Wo Cannabis für den Freizeitkonsum legal ist
Die Legalisierung von Cannabis zum Freizeitgebrauch ist eine der dynamischsten Entwicklungen in der globalen Drogenpolitik. Während die Mehrheit der Staaten Cannabis weiterhin verbietet, haben zwölf der hier vorgestellten Länder den Besitz, Anbau oder Verkauf für den privaten Gebrauch in unterschiedlichem Umfang legalisiert oder toleriert.

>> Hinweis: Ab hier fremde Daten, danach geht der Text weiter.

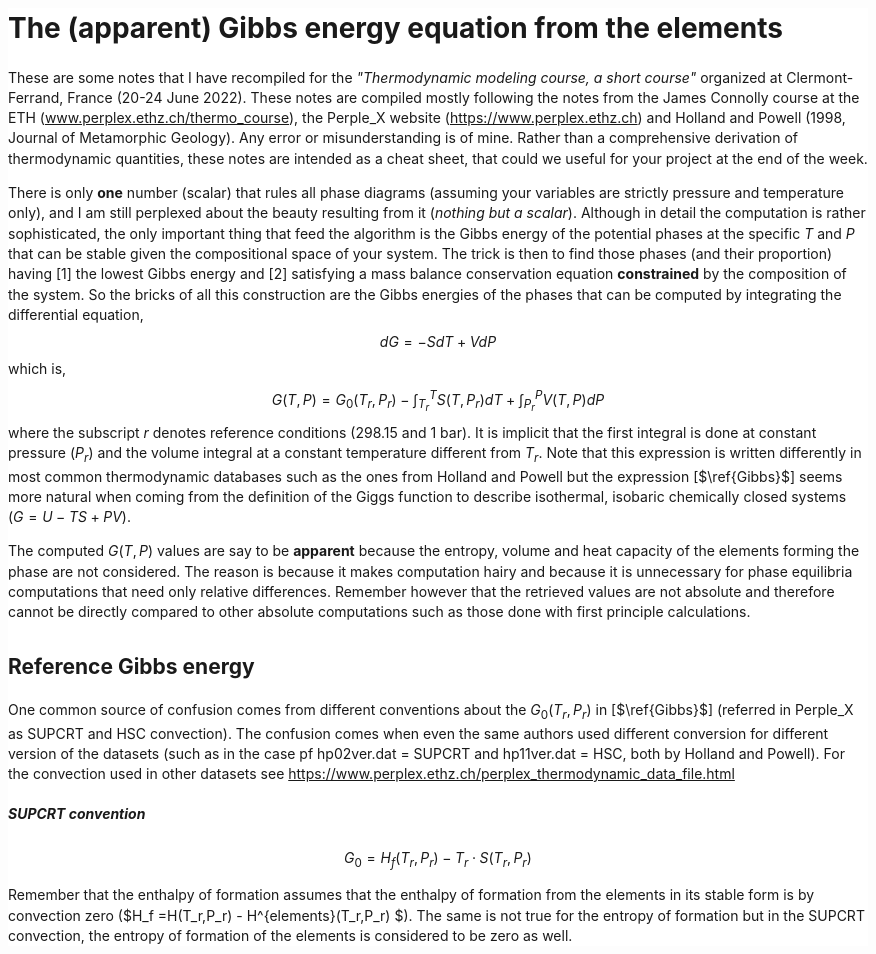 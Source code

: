 # The (apparent) Gibbs energy equation from the elements

These are some notes that I have recompiled for the *"Thermodynamic modeling course, a short course"* organized at Clermont-Ferrand, France (20-24 June 2022). These notes are compiled mostly following the notes from the James Connolly course at the ETH (www.perplex.ethz.ch/thermo_course), the Perple_X website (https://www.perplex.ethz.ch) and Holland and Powell (1998, Journal of Metamorphic Geology). Any error or misunderstanding is of mine. Rather than a comprehensive derivation of thermodynamic quantities, these notes are intended as a cheat sheet, that could we useful for your project at the end of the week. 

There is only **one** number (scalar) that rules all phase diagrams (assuming your variables are strictly pressure and temperature only), and I am still perplexed about the beauty resulting from it (*nothing but a scalar*). Although in detail the computation is rather sophisticated, the only important thing that feed the algorithm is the Gibbs energy of the potential phases at the specific $T$ and $P$ that can be stable given the compositional space of your system. The trick is then to find those phases (and their proportion) having [1] the lowest Gibbs energy and [2] satisfying a mass balance conservation equation **constrained** by the composition of the system. So the bricks of all this construction are the Gibbs energies of the phases that can be computed by integrating the differential equation, 
$$
dG = -SdT + VdP
$$
  which is,
$$
G(T,P) = G_0(T_r,P_r) - \int_{T_r}^T S(T,P_r)dT + \int_{P_r}^P V(T,P)dP \label{Gibbs}
$$
where the subscript $r$ denotes reference conditions (298.15 and 1 bar). It is implicit that the first integral is done at constant pressure ($P_r$) and the volume integral at a constant temperature different from $T_r$. Note that this expression is written differently in most common thermodynamic databases such as the ones from Holland and Powell but the expression [$\ref{Gibbs}$] seems more natural when coming from the definition of the Giggs function to describe isothermal, isobaric chemically closed systems ($G = U -TS +PV$).

The computed $G(T,P)$ values are say to be **apparent** because the entropy, volume and heat capacity of the elements forming the phase are not considered. The reason is because it makes computation hairy and because it is unnecessary for phase equilibria computations that need only relative differences. Remember however that the retrieved values are not absolute and therefore cannot be directly compared to other absolute computations such as those done with first principle calculations.

## Reference Gibbs energy 

One common source of confusion comes from different conventions about the $G_0(T_r,P_r)$ in [$\ref{Gibbs}$] (referred in Perple_X as SUPCRT and HSC convection). The confusion comes when even the same authors used different conversion for different version of the datasets (such as in the case pf hp02ver.dat = SUPCRT and hp11ver.dat = HSC, both by Holland and Powell). For the convection used in other datasets see https://www.perplex.ethz.ch/perplex_thermodynamic_data_file.html

##### SUPCRT convention

$$G_0 = H_f(T_r,P_r) - T_r·S(T_r,P_r)$$

Remember that the enthalpy of formation assumes that the enthalpy of formation from the elements in its stable form is by convection zero ($H_f =H(T_r,P_r) - H^{elements}(T_r,P_r) $). The same is not true for the entropy of formation but in the SUPCRT convection, the entropy of formation of the elements is considered to be zero as well.

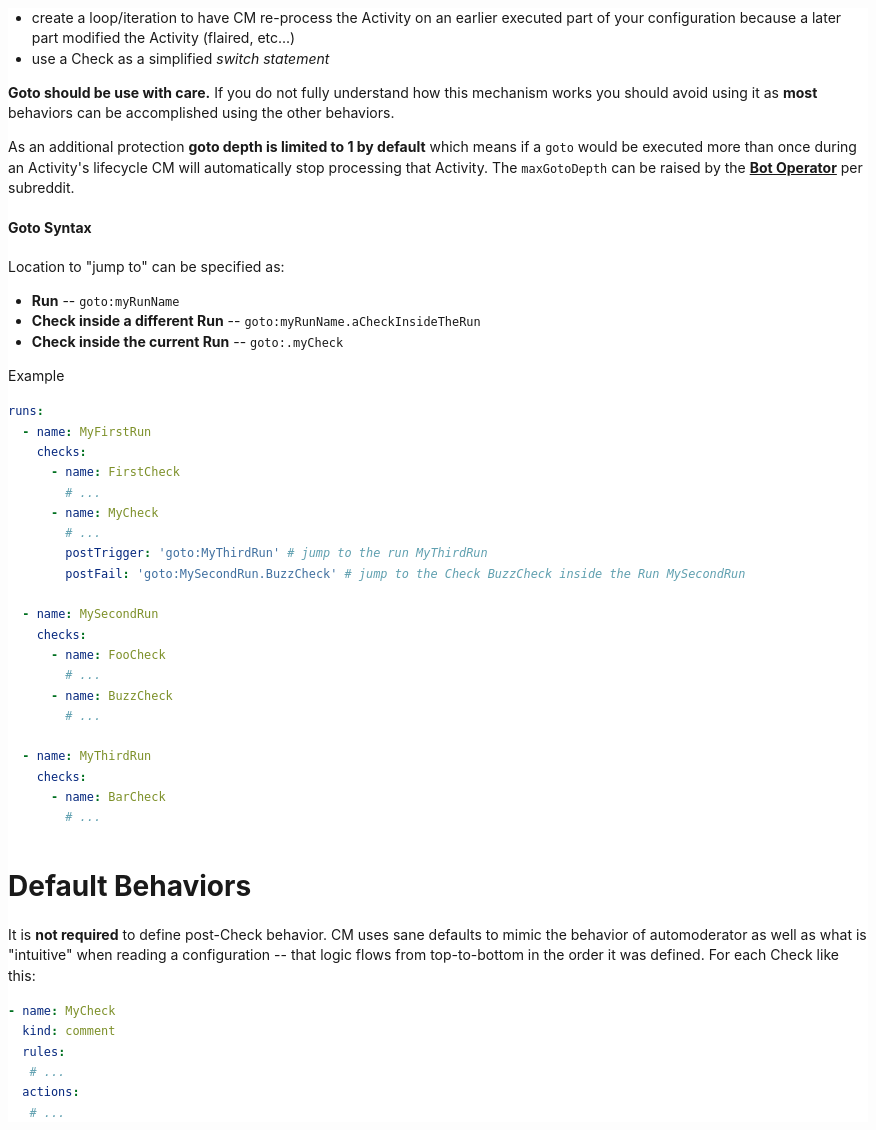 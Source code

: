 * create a loop/iteration to have CM re-process the Activity on an earlier executed part of your configuration because a later part modified the Activity (flaired, etc...)
* use a Check as a simplified *switch statement*

**Goto should be use with care.** If you do not fully understand how this mechanism works you should avoid using it as **most** behaviors can be accomplished using the other behaviors. 

As an additional protection **goto depth is limited to 1 by default** which means if a `goto` would be executed more than once during an Activity's lifecycle CM will automatically stop processing that Activity. The `maxGotoDepth` can be raised by the [**Bot Operator**](/docs/operator/gettingStarted.md) per subreddit.

#### Goto Syntax

Location to "jump to" can be specified as:

* **Run** -- `goto:myRunName`
* **Check inside a different Run** -- `goto:myRunName.aCheckInsideTheRun`
* **Check inside the current Run** -- `goto:.myCheck`

Example

```yaml
runs:
  - name: MyFirstRun
    checks:
      - name: FirstCheck
        # ...
      - name: MyCheck
        # ...
        postTrigger: 'goto:MyThirdRun' # jump to the run MyThirdRun
        postFail: 'goto:MySecondRun.BuzzCheck' # jump to the Check BuzzCheck inside the Run MySecondRun
        
  - name: MySecondRun
    checks:
      - name: FooCheck
        # ...
      - name: BuzzCheck
        # ...
        
  - name: MyThirdRun
    checks:
      - name: BarCheck
        # ...
```

# Default Behaviors

It is **not required** to define post-Check behavior. CM uses sane defaults to mimic the behavior of automoderator as well as what is "intuitive" when reading a configuration -- that logic flows from top-to-bottom in the order it was defined. For each Check like this:

```yaml
- name: MyCheck
  kind: comment
  rules: 
   # ...
  actions:
   # ...
```

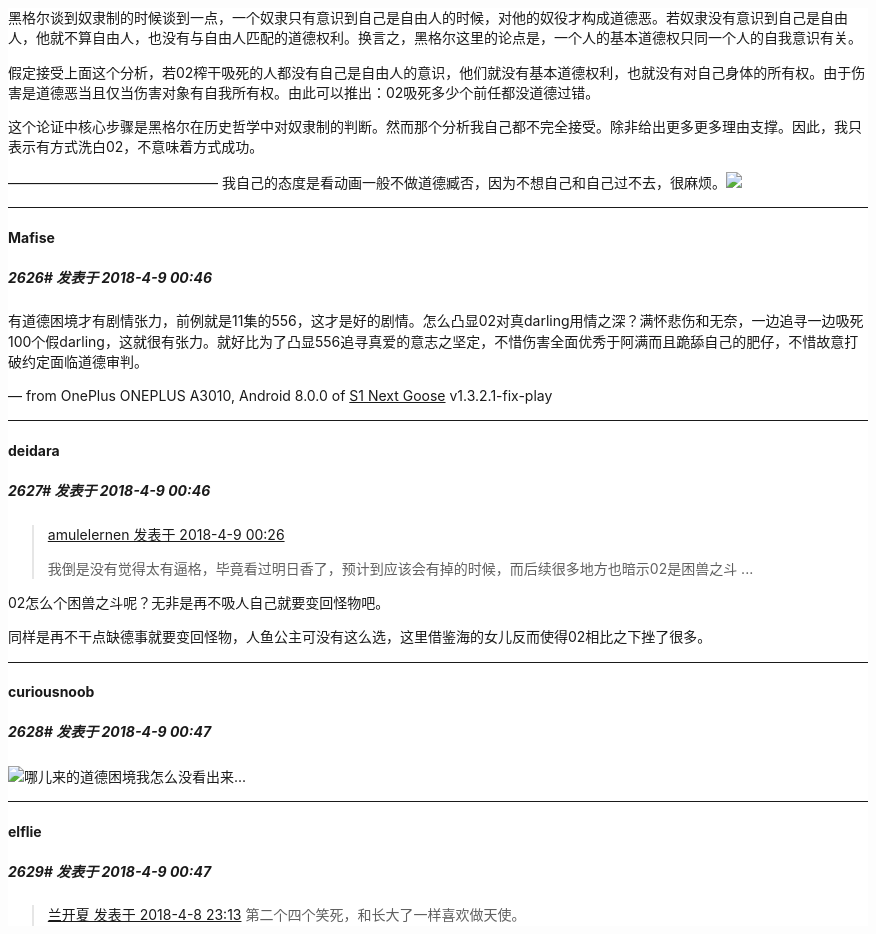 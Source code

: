 黑格尔谈到奴隶制的时候谈到一点，一个奴隶只有意识到自己是自由人的时候，对他的奴役才构成道德恶。若奴隶没有意识到自己是自由人，他就不算自由人，也没有与自由人匹配的道德权利。换言之，黑格尔这里的论点是，一个人的基本道德权只同一个人的自我意识有关。

假定接受上面这个分析，若02榨干吸死的人都没有自己是自由人的意识，他们就没有基本道德权利，也就没有对自己身体的所有权。由于伤害是道德恶当且仅当伤害对象有自我所有权。由此可以推出：02吸死多少个前任都没道德过错。

这个论证中核心步骤是黑格尔在历史哲学中对奴隶制的判断。然而那个分析我自己都不完全接受。除非给出更多更多理由支撑。因此，我只表示有方式洗白02，不意味着方式成功。

———————————————
我自己的态度是看动画一般不做道德臧否，因为不想自己和自己过不去，很麻烦。<img src="https://static.saraba1st.com/image/smiley/face2017/002.png" referrerpolicy="no-referrer">


-----

####  Mafise  
##### 2626#       发表于 2018-4-9 00:46


有道德困境才有剧情张力，前例就是11集的556，这才是好的剧情。怎么凸显02对真darling用情之深？满怀悲伤和无奈，一边追寻一边吸死100个假darling，这就很有张力。就好比为了凸显556追寻真爱的意志之坚定，不惜伤害全面优秀于阿满而且跪舔自己的肥仔，不惜故意打破约定面临道德审判。

— from OnePlus ONEPLUS A3010, Android 8.0.0 of [S1 Next Goose](https://play.google.com/store/apps/details?id=me.ykrank.s1next) v1.3.2.1-fix-play


-----

####  deidara  
##### 2627#       发表于 2018-4-9 00:46


<blockquote><a href="httphttps://bbs.saraba1st.com/2b/forum.php?mod=redirect&amp;goto=findpost&amp;pid=39138815&amp;ptid=1597675" target="_blank">amulelernen 发表于 2018-4-9 00:26</a>

我倒是没有觉得太有逼格，毕竟看过明日香了，预计到应该会有掉的时候，而后续很多地方也暗示02是困兽之斗 ...</blockquote>
02怎么个困兽之斗呢？无非是再不吸人自己就要变回怪物吧。

同样是再不干点缺德事就要变回怪物，人鱼公主可没有这么选，这里借鉴海的女儿反而使得02相比之下挫了很多。


-----

####  curiousnoob  
##### 2628#       发表于 2018-4-9 00:47


<img src="https://static.saraba1st.com/image/smiley/face2017/001.png" referrerpolicy="no-referrer">哪儿来的道德困境我怎么没看出来...


-----

####  elflie  
##### 2629#       发表于 2018-4-9 00:47


<blockquote><a href="httphttps://bbs.saraba1st.com/2b/forum.php?mod=redirect&amp;goto=findpost&amp;pid=39138146&amp;ptid=1597675" target="_blank">兰开夏 发表于 2018-4-8 23:13</a>
第二个四个笑死，和长大了一样喜欢做天使。
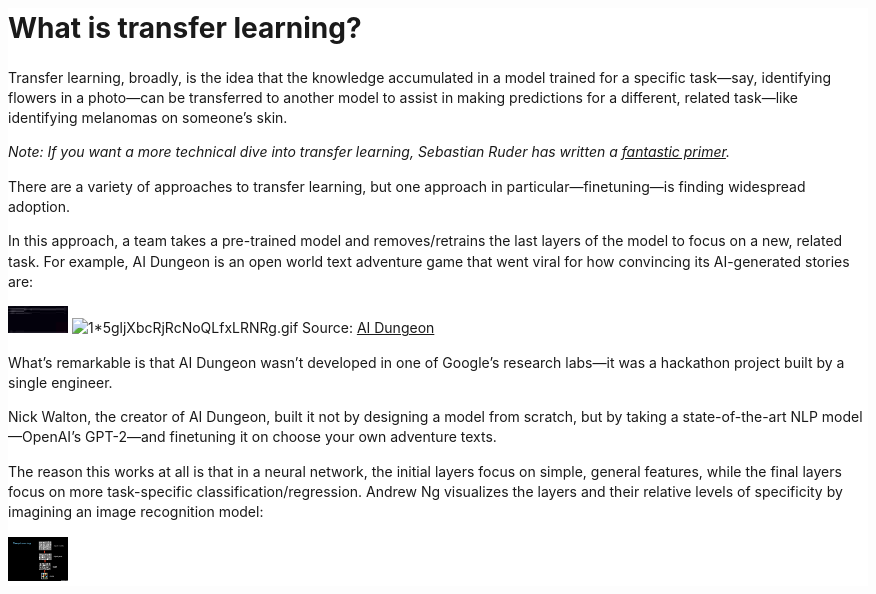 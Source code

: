 # What is transfer learning?

Transfer learning, broadly, is the idea that the knowledge accumulated in a model trained for a specific task—say, identifying flowers in a photo—can be transferred to another model to assist in making predictions for a different, related task—like identifying melanomas on someone’s skin.

*Note: If you want a more technical dive into transfer learning, Sebastian Ruder has written a *[*fantastic primer*](https://ruder.io/transfer-learning/)*.*

There are a variety of approaches to transfer learning, but one approach in particular—finetuning—is finding widespread adoption.

In this approach, a team takes a pre-trained model and removes/retrains the last layers of the model to focus on a new, related task. For example, AI Dungeon is an open world text adventure game that went viral for how convincing its AI-generated stories are:

![1*5gljXbcRjRcNoQLfxLRNRg.gif](../_resources/900e72b75c3bde0ef6efa4e73f999ffe.jpg)
![1*5gljXbcRjRcNoQLfxLRNRg.gif](../_resources/bacaeedef13bb521bd53e94b40cf0bd6.gif)
Source: [AI Dungeon](http://aidungeon.io/)

What’s remarkable is that AI Dungeon wasn’t developed in one of Google’s research labs—it was a hackathon project built by a single engineer.

Nick Walton, the creator of AI Dungeon, built it not by designing a model from scratch, but by taking a state-of-the-art NLP model—OpenAI’s GPT-2—and finetuning it on choose your own adventure texts.

The reason this works at all is that in a neural network, the initial layers focus on simple, general features, while the final layers focus on more task-specific classification/regression. Andrew Ng visualizes the layers and their relative levels of specificity by imagining an image recognition model:

![1*bLzCtQ6HFb1NTH9yBmsfjQ.png](../_resources/9605eb57b1ea715acb03f7dde2eea8a4.png) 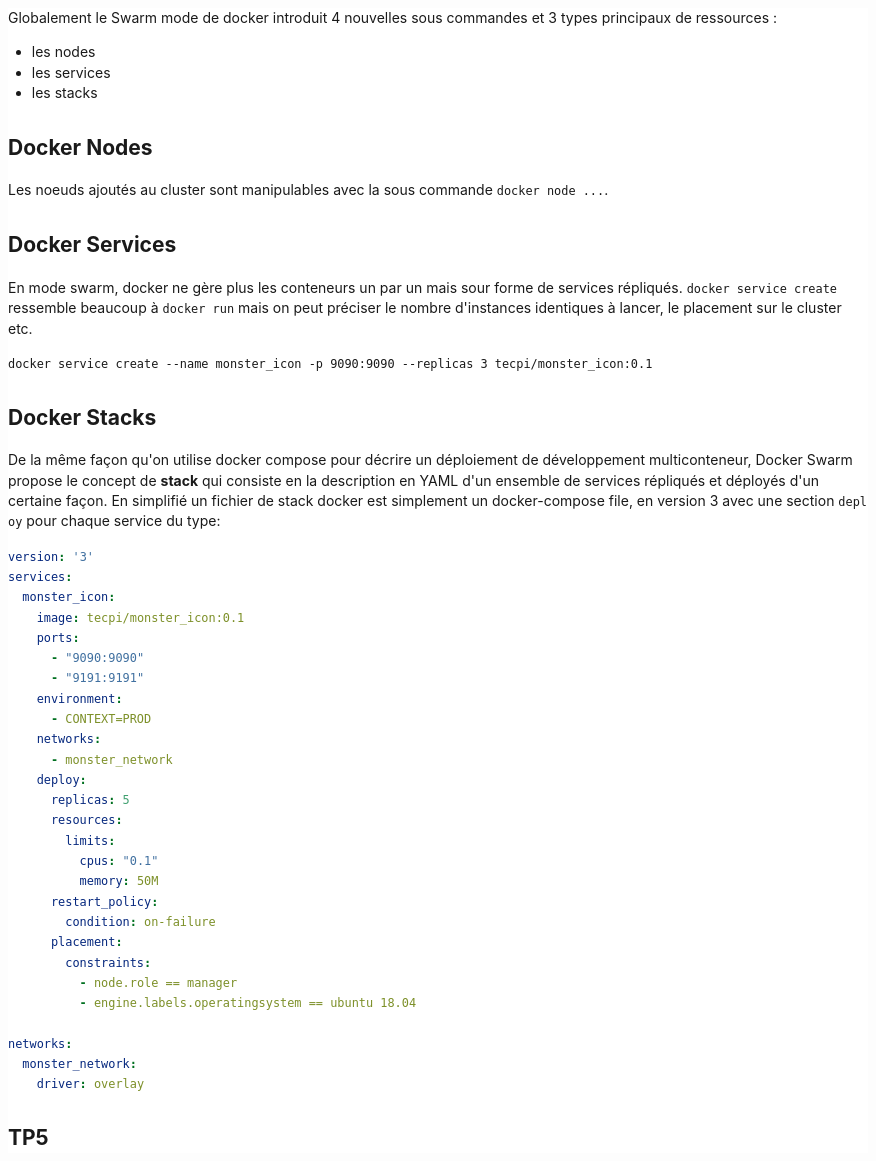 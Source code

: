 Globalement le Swarm mode de docker introduit 4 nouvelles sous commandes et 3 types principaux de ressources :

- les nodes
- les services
- les stacks

 ## Docker Nodes

 Les noeuds ajoutés au cluster sont manipulables avec la sous commande  `docker node ...`.

 ## Docker Services
 
 En mode swarm, docker ne gère plus les conteneurs un par un mais sour forme de services répliqués. `docker service create` ressemble beaucoup à `docker run` mais on peut préciser le nombre d'instances identiques à lancer, le placement sur le cluster etc.

 `docker service create --name monster_icon -p 9090:9090 --replicas 3 tecpi/monster_icon:0.1`
 
 ## Docker Stacks

De la même façon qu'on utilise docker compose pour décrire un déploiement de développement multiconteneur, Docker Swarm propose le concept de **stack** qui consiste en la description en YAML d'un ensemble de services répliqués et déployés d'un certaine façon. En simplifié un fichier de stack docker est simplement un docker-compose file, en version 3 avec une section `deploy` pour chaque service du type:

```yml
version: '3'
services:
  monster_icon:
    image: tecpi/monster_icon:0.1
    ports:
      - "9090:9090"
      - "9191:9191"
    environment:
      - CONTEXT=PROD
    networks:
      - monster_network
    deploy:
      replicas: 5
      resources:
        limits:
          cpus: "0.1"
          memory: 50M
      restart_policy:
        condition: on-failure
      placement:
        constraints:
          - node.role == manager
          - engine.labels.operatingsystem == ubuntu 18.04

networks:
  monster_network:
    driver: overlay
```



## TP5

Vollständige Legalisierung: Die Vorreiter
Uruguay war 2013 weltweit das erste Land, das Cannabis komplett legalisierte – Produktion, Verkauf und Konsum sind staatlich reguliert. Kanada folgte 2018 mit dem Cannabis Act auf Bundesebene: Erwachsene dürfen bis zu 30 Gramm besitzen und vier Pflanzen pro Haushalt anbauen. Der Verkauf erfolgt über lizenzierte Geschäfte.
Europa: Die neue Welle
Deutschland hat 2024 mit dem Cannabisgesetz (CanG) den Besitz von 25 Gramm und den Anbau von drei Pflanzen für Erwachsene legalisiert. Tschechien hat 2026 ebenfalls den privaten Anbau und Besitz kleiner Mengen freigegeben. Die Niederlande tolerieren den Verkauf in Coffeeshops seit Jahrzehnten. Luxemburg erlaubt seit 2021 den Eigenanbau von bis zu vier Pflanzen.
Amerika: Fleckendecke der Legalisierung
In den USA haben über 24 Bundesstaaten den Freizeitkonsum legalisiert, während Cannabis auf Bundesebene verboten bleibt. Mexikos Oberster Gerichtshof hat das Cannabis-Verbot für verfassungswidrig erklärt. Jamaika hat den Besitz kleiner Mengen entkriminalisiert und religiöse Ausnahmen geschaffen.
Sonderfälle in Asien und Afrika
Thailand strich Cannabis 2022 von der Betäubungsmittelliste – ein einmaliger Vorgang in Südostasien. Georgien legalisierte den Konsum 2018 per Verfassungsgerichtsurteil. Südafrikas Verfassungsgericht erklärte den privaten Anbau und Konsum 2018 für legal.
Die Erfahrungen der Vorreiterländer zeigen: Legalisierung senkt den Schwarzmarkt, generiert Steuereinnahmen und entlastet die Justiz – erfordert aber eine durchdachte Regulierung, um Jugendschutz und Verkehrssicherheit zu gewährleisten.